To help boost the incomes of smallholder farmers like Wegayehu and other members, ACDI/VOCA implemented the USDA-funded Feed Enhancement for Ethiopian Development II (FEED II) project. The project supports farmers’ improved access to and use of high-quality feed for livestock. With supplemental feed comes greater livestock productivity and food security, especially in the face of frequent droughts that plague the region.
“ACDI/VOCA FEED II project has intervened during a critical period that challenged our existence and helped us for the success of the cooperative” –Bewnetu Gizachew, chairman of Selam Dairy Cooperative
With FEED II’s support, the cooperative grew from 10 to 18 members, nine of whom were female.

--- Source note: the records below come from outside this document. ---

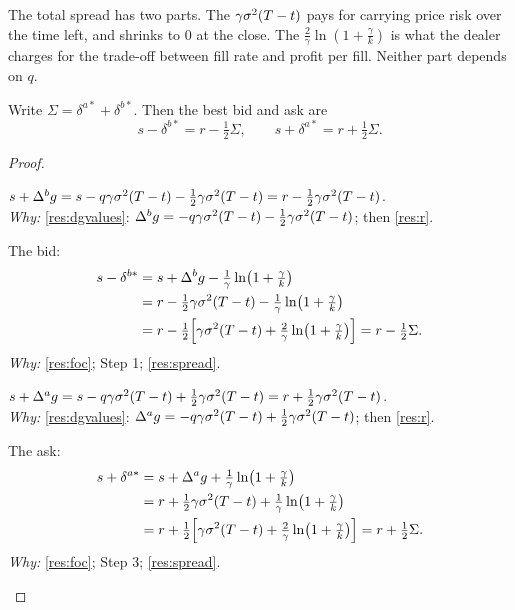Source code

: The total spread has two parts. The  $\gamma\sigma^2\Tt$ pays for carrying price risk over the time left, and shrinks to $0$ at the close. The  $\frac2\gamma\ln(1+\frac\gamma k)$ is what the dealer charges for the trade-off between fill rate and profit per fill. Neither part depends on $q$.

\begin{result}
\label{res:quotes}
Write $\Sigma=\delta^{a*}+\delta^{b*}$. Then the best bid and ask are
\[
  s-\delta^{b*}=r-\tfrac12\Sigma,\qquad s+\delta^{a*}=r+\tfrac12\Sigma .
\]
\end{result}

\begin{proof}
\begin{steps}
  \item $s+\Delta^bg=s-q\gamma\sigma^2\Tt-\tfrac12\gamma\sigma^2\Tt=r-\tfrac12\gamma\sigma^2\Tt$.
  \\ \emph{Why:} \cref{res:dgvalues}: $\Delta^bg=-q\gamma\sigma^2\Tt-\tfrac12\gamma\sigma^2\Tt$; then \cref{res:r}.
  \item The bid:
  \[
    \begin{aligned}
      s-\delta^{b*}&=s+\Delta^bg-\edge\\
      &=r-\tfrac12\gamma\sigma^2\Tt-\edge\\
      &=r-\tfrac12\Big[\gamma\sigma^2\Tt+\tfrac2\gamma\ln\!\big(1+\tfrac\gamma k\big)\Big]=r-\tfrac12\Sigma.
    \end{aligned}
  \]
  \emph{Why:} \cref{res:foc}; Step 1; \cref{res:spread}.
  \item $s+\Delta^ag=s-q\gamma\sigma^2\Tt+\tfrac12\gamma\sigma^2\Tt=r+\tfrac12\gamma\sigma^2\Tt$.
  \\ \emph{Why:} \cref{res:dgvalues}: $\Delta^ag=-q\gamma\sigma^2\Tt+\tfrac12\gamma\sigma^2\Tt$; then \cref{res:r}.
  \item The ask:
  \[
    \begin{aligned}
      s+\delta^{a*}&=s+\Delta^ag+\edge\\
      &=r+\tfrac12\gamma\sigma^2\Tt+\edge\\
      &=r+\tfrac12\Big[\gamma\sigma^2\Tt+\tfrac2\gamma\ln\!\big(1+\tfrac\gamma k\big)\Big]=r+\tfrac12\Sigma.
    \end{aligned}
  \]
  \emph{Why:} \cref{res:foc}; Step 3; \cref{res:spread}.
\end{steps}
\end{proof}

Among them, Wegayehu saw first-hand what FEED II’s technical, material, and financial support could do. She now owns four dairy cows at her own farm, selling 38 liters of milk to the cooperative a day. Wegayehu says that members like her gained better access to concentrate feed and received training.
“The support from the project has enabled the cooperative to receive credit-based, concentrate feed supply from feed processing unions and to distribute to smallholder farmers.” –Haile Jula, a dairy cooperative member
The construction of a new, modern dairy barn provided extra space for the cooperative to grow from three to 18 cows and from 35 to 280 liters of milk processed a day. It also prevented livestock from experiencing environmental stress and enabled better waste management and feeding practices.
Through financial support, the cooperative acquired the necessary machinery and quality-testing equipment for milk processing, in addition to a three-wheel vehicle for transporting milk products. Ten members, all tasked with handling day-to-day business activities, also received training in small-scale milk production, collection and processing, as well as business management.
Each project intervention led to the cooperative collecting more milk from nearby smallholder dairy farmers and achieving more business linkages. This ensured a sustainable milk value chain. Now, not only does the cooperative run a small-scale milk processing facility, but also fully operates a forage and feed distribution business. And the benefits are evident, as members earn US $0.75 per liter of milk, an 88 percent increase in unit price since the start of FEED II.
By mid-2017, the cooperative that Wegayehu and many others rely on for their livelihoods plans to process 500 liters of milk a day, and in five years, up to 1,500 liters. Because of FEED II interventions, Wegayehu says that for the first time, her community has a sustainable market for milk products. That means better incomes and overall economic growth for Wegayehu and others like her.